Assigned task: Copy out each line containing "pÆgina" from the entries below.

====== Extracted information ======

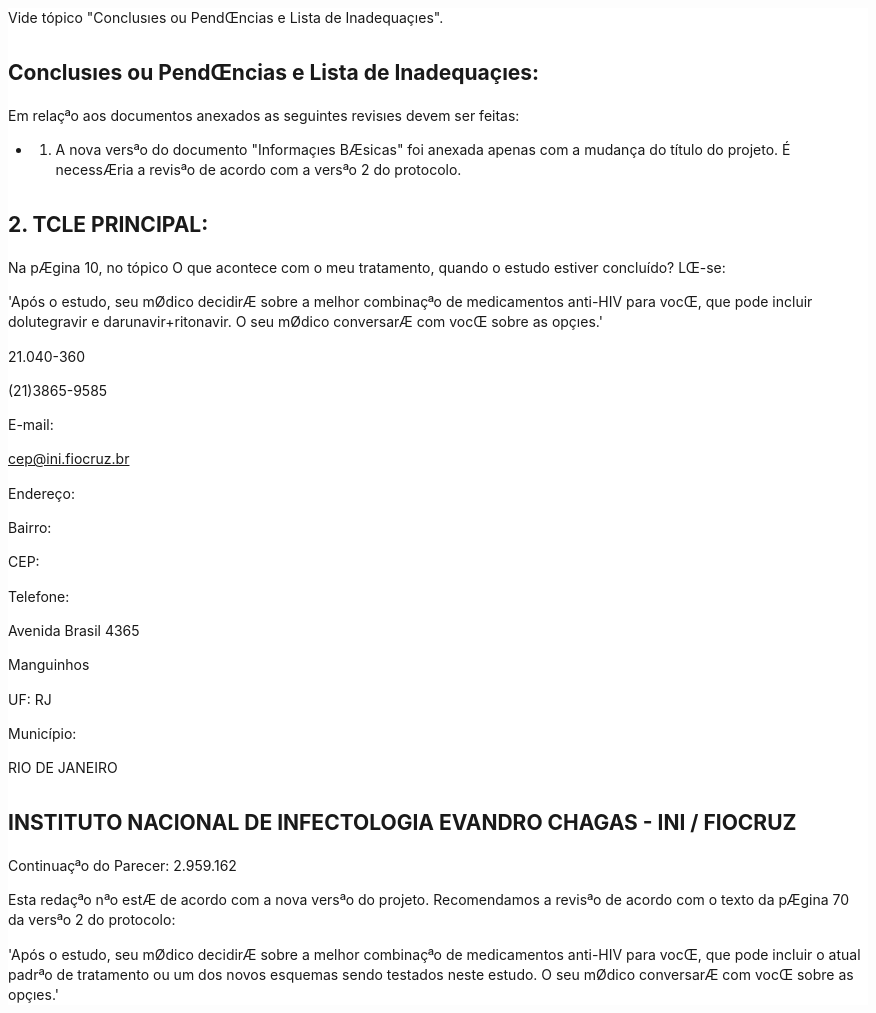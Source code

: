 Vide tópico "Conclusıes ou PendŒncias e Lista de Inadequaçıes".

## Conclusıes ou PendŒncias e Lista de Inadequaçıes:

Em relaçªo aos documentos anexados as seguintes revisıes devem ser feitas:

- 1. A nova versªo do documento "Informaçıes BÆsicas" foi anexada apenas com a mudança do título do projeto. É necessÆria a revisªo de acordo com a versªo 2 do protocolo.

## 2. TCLE PRINCIPAL:

Na pÆgina 10, no tópico O que acontece com o meu tratamento, quando o estudo estiver concluído? LŒ-se:

'Após o estudo, seu mØdico decidirÆ sobre a melhor combinaçªo de medicamentos anti-HIV para vocŒ, que pode incluir dolutegravir e darunavir+ritonavir. O seu mØdico conversarÆ com vocŒ sobre as opçıes.'

21.040-360

(21)3865-9585

E-mail:

cep@ini.fiocruz.br

Endereço:

Bairro:

CEP:

Telefone:

Avenida Brasil 4365

Manguinhos

UF: RJ

Município:

RIO DE JANEIRO



## INSTITUTO NACIONAL DE INFECTOLOGIA EVANDRO CHAGAS - INI / FIOCRUZ



Continuaçªo do Parecer: 2.959.162

Esta redaçªo nªo estÆ de acordo com a nova versªo do projeto. Recomendamos a revisªo de acordo com o texto da pÆgina 70 da versªo 2 do protocolo:

'Após o estudo, seu mØdico decidirÆ sobre a melhor combinaçªo de medicamentos anti-HIV para vocŒ, que pode incluir o atual padrªo de tratamento ou um dos novos esquemas sendo testados neste estudo. O seu mØdico conversarÆ com vocŒ sobre as opçıes.'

======

Output:
Na pÆgina 10, no tópico O que acontece com o meu tratamento, quando o estudo estiver concluído? LŒ-se:
Esta redaçªo nªo estÆ de acordo com a nova versªo do projeto. Recomendamos a revisªo de acordo com o texto da pÆgina 70 da versªo 2 do protocolo:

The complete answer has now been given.